KARPFENTEICH

Der deutsche Mindestlohn

Die Deutschen sind schon jetzt in Spargelstimmung, da lässt sich prima das Schreckgespenst einer Preisexplosion an den Himmel über den Feldern malen, jetzt oder nie. Wahrscheinlich schon am Mittwoch will die Bundesregierung nämlich den Mindestlohn auf den Weg bringen. Dann geht´s in die Beratungen im Bundestag, und dort kann es noch Änderungen geben. Eine Ausnahme für die Landwirtschaft vielleicht? Darauf hoffen die Bauern. Für sie ist es also höchste Zeit, den spargelbegeisterten Deutschen dunkle Zukunftsvisionen aufzutischen. Kommt der Mindestlohn von 8,50 Euro, werden die Preise für Spargel, Erdbeeren oder Radieschen in die Höhe schießen, und die ersten Betriebe drohen schon damit, dicht zu machen. So weit, so gut gebrüllt.

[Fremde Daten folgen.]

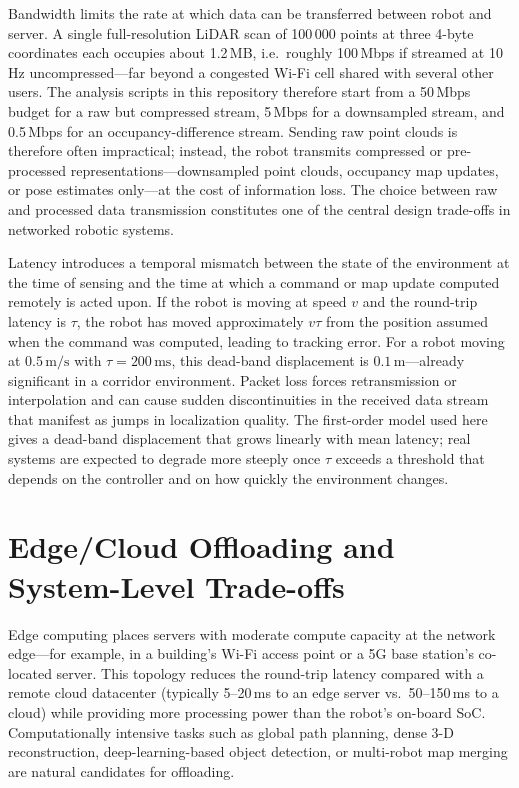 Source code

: Bandwidth limits the rate at which data can be transferred between robot and server.
A single full-resolution LiDAR scan of 100\,000 points at three 4-byte coordinates each
occupies about 1.2\,MB, i.e.\ roughly 100\,Mbps if streamed at 10\,Hz uncompressed---far
beyond a congested Wi-Fi cell shared with several other users. The analysis scripts in
this repository therefore start from a 50\,Mbps budget for a raw but compressed stream,
5\,Mbps for a downsampled stream, and 0.5\,Mbps for an occupancy-difference stream.
Sending raw point clouds is therefore often impractical; instead, the robot transmits
compressed or pre-processed representations---downsampled point clouds, occupancy map
updates, or pose estimates only---at the cost of information loss.
The choice between raw and processed data transmission constitutes one of the central
design trade-offs in networked robotic systems.

Latency introduces a temporal mismatch between the state of the environment at the
time of sensing and the time at which a command or map update computed remotely is
acted upon.
If the robot is moving at speed \(v\) and the round-trip latency is \(\tau\), the robot
has moved approximately \(v\tau\) from the position assumed when the command was
computed, leading to tracking error.
For a robot moving at \(0.5\,\text{m/s}\) with \(\tau = 200\,\text{ms}\), this dead-band
displacement is \(0.1\,\text{m}\)---already significant in a corridor environment.
Packet loss forces retransmission or interpolation and can cause sudden discontinuities
in the received data stream that manifest as jumps in localization quality.
The first-order model used here gives a dead-band displacement that grows linearly with
mean latency; real systems are expected to degrade more steeply once \(\tau\) exceeds a
threshold that depends on the controller and on how quickly the environment changes.

\section{Edge/Cloud Offloading and System-Level Trade-offs}

Edge computing places servers with moderate compute capacity at the network edge---for
example, in a building's Wi-Fi access point or a 5G base station's co-located server.
This topology reduces the round-trip latency compared with a remote cloud datacenter
(typically 5--20\,ms to an edge server vs.\ 50--150\,ms to a cloud) while providing
more processing power than the robot's on-board SoC.
Computationally intensive tasks such as global path planning, dense 3-D reconstruction,
deep-learning-based object detection, or multi-robot map merging are natural candidates
for offloading.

Es empfiehlt sich jetzt ein ausgeruhter Blick auf das, was Bundesarbeitsministerin Nahles plant. Der gesetzliche Mindestlohn von 8,50 Euro soll zwar zum 1. Januar kommen, es sollen aber noch zwei Jahre lang Ausnahmen möglich sein. Wenn sich Arbeitgeber und Gewerkschaft darauf einigen, können noch bis Ende 2016 weniger als 8,50 gezahlt werden. Die Fleischbranche mit ihrem Ausbeuterimage steuert gerade auf eine solche Ausnahme zu. Jahrelang passierte gar nichts in Sachen Lohn und Arbeitsbedingungen in den Schlachthöfen, dann taucht der Mindestlohn am Horizont auf, und plötzlich ist ein Tarifvertrag möglich. Den wird das Arbeitsministerium für allgemeinverbindlich erklären, so dass er für alle in der Branche gilt, also auch für die Arbeiter aus Osteuropa. Es geht doch.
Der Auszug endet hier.